▸ **WHAT IS BEING ASKED**
Your answer must be every line of the data that contains "wiki".
=====
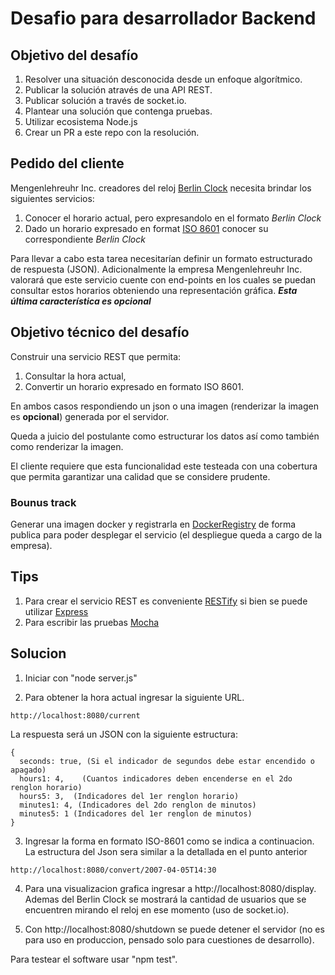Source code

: # Desafio para desarrollador Backend

## Objetivo del desafío

1. Resolver una situación desconocida desde un enfoque algorítmico.
2. Publicar la solución através de una API REST.
3. Publicar solución a través de socket.io.
4. Plantear una solución que contenga pruebas.
5. Utilizar ecosistema Node.js
6. Crear un PR a este repo con la resolución.

## Pedido del cliente
Mengenlehreuhr Inc. creadores del reloj [Berlin Clock](https://en.wikipedia.org/wiki/Mengenlehreuhr) necesita brindar los siguientes servicios:

1. Conocer el horario actual, pero expresandolo en el formato *Berlin Clock*
2. Dado un horario expresado en format [ISO 8601](https://en.wikipedia.org/wiki/ISO_8601) conocer su correspondiente *Berlin Clock*

Para llevar a cabo esta tarea necesitarían definir un formato estructurado de respuesta (JSON). Adicionalmente la empresa Mengenlehreuhr Inc. valorará que este servicio cuente con end-points en los cuales se puedan consultar estos horarios obteniendo una representación gráfica.  **_Esta última característica es opcional_**

## Objetivo técnico del desafío

Construir una servicio REST que permita:

1. Consultar la hora actual, 
2. Convertir un horario expresado en formato ISO 8601.

En ambos casos respondiendo un json o una imagen (renderizar la imagen es **opcional**) generada por el servidor. 

Queda a juicio del postulante como estructurar los datos así como también como renderizar la imagen.

El cliente requiere que esta funcionalidad este testeada con una cobertura que permita garantizar una calidad que se considere prudente.

### Bounus track

Generar una imagen docker y registrarla en [DockerRegistry](https://hub.docker.com/) de forma publica para poder desplegar el servicio (el despliegue queda a cargo de la empresa).


## Tips

1. Para crear el servicio REST es conveniente [RESTify](http://restify.com/) si bien se puede utilizar [Express](https://expressjs.com/)
2. Para escribir las pruebas [Mocha](https://mochajs.org/)

## Solucion

1. Iniciar con "node server.js"

2. Para obtener la hora actual ingresar la siguiente URL. 
```
http://localhost:8080/current
```
La respuesta será un JSON con la siguiente estructura:
```
{
  seconds: true, (Si el indicador de segundos debe estar encendido o apagado)
  hours1: 4,	(Cuantos indicadores deben encenderse en el 2do renglon horario)
  hours5: 3,  (Indicadores del 1er renglon horario)
  minutes1: 4, (Indicadores del 2do renglon de minutos)
  minutes5: 1 (Indicadores del 1er renglon de minutos)
}
```

3. Ingresar la forma en formato ISO-8601 como se indica a continuacion. La estructura del Json sera similar a la detallada en el punto anterior
```
http://localhost:8080/convert/2007-04-05T14:30
```

4. Para una visualizacion grafica ingresar a http://localhost:8080/display. Ademas del Berlin Clock se mostrará la cantidad de usuarios que se encuentren mirando el reloj en ese momento (uso de socket.io).

5. Con http://localhost:8080/shutdown se puede detener el servidor (no es para uso en produccion, pensado solo para cuestiones de desarrollo).

Para testear el software usar "npm test".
=====
▸ **SOLUTION TO THE PROBLEM**
Mengenlehreuhr Inc. creadores del reloj [Berlin Clock](https://en.wikipedia.org/wiki/Mengenlehreuhr) necesita brindar los siguientes servicios:
2. Dado un horario expresado en format [ISO 8601](https://en.wikipedia.org/wiki/ISO_8601) conocer su correspondiente *Berlin Clock*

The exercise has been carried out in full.